**** ENTRIES PROVIDED

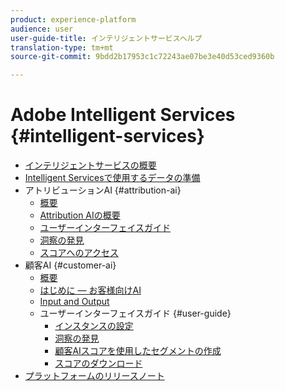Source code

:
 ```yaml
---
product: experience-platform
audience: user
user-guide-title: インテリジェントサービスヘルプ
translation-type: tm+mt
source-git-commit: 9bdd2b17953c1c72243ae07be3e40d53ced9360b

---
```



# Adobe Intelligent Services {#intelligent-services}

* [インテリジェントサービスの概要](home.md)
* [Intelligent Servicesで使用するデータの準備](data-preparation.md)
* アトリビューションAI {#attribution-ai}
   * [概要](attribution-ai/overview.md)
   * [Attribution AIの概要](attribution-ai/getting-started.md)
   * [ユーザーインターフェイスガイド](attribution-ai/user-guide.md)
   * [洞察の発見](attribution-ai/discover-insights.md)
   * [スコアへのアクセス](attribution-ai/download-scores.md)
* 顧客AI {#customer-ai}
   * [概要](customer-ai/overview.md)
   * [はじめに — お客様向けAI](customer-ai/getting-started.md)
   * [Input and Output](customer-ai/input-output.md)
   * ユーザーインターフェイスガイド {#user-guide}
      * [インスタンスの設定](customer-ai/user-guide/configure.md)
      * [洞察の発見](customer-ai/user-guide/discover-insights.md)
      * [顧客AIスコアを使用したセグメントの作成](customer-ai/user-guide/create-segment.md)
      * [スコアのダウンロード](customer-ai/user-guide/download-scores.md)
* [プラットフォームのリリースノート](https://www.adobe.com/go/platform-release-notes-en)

********
**** ENTRIES PROVIDED

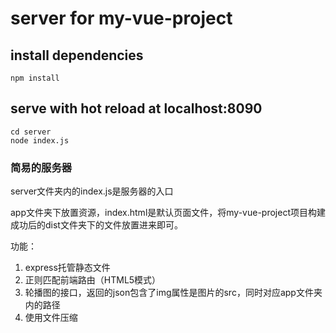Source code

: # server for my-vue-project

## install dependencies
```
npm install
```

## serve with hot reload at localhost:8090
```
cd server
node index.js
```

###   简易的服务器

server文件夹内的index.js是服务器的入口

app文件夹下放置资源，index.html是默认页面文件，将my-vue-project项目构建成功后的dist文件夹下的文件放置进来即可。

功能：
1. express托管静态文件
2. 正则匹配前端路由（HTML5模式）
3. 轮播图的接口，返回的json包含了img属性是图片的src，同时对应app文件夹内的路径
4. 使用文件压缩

********

> [EXERCISE PROMPT]
Whenever a line of the data holds the string "attribution", pick that line out.

> [EXERCISE OUTPUT]
* アトリビューションAI {#attribution-ai}
   * [概要](attribution-ai/overview.md)
   * [Attribution AIの概要](attribution-ai/getting-started.md)
   * [ユーザーインターフェイスガイド](attribution-ai/user-guide.md)
   * [洞察の発見](attribution-ai/discover-insights.md)
   * [スコアへのアクセス](attribution-ai/download-scores.md)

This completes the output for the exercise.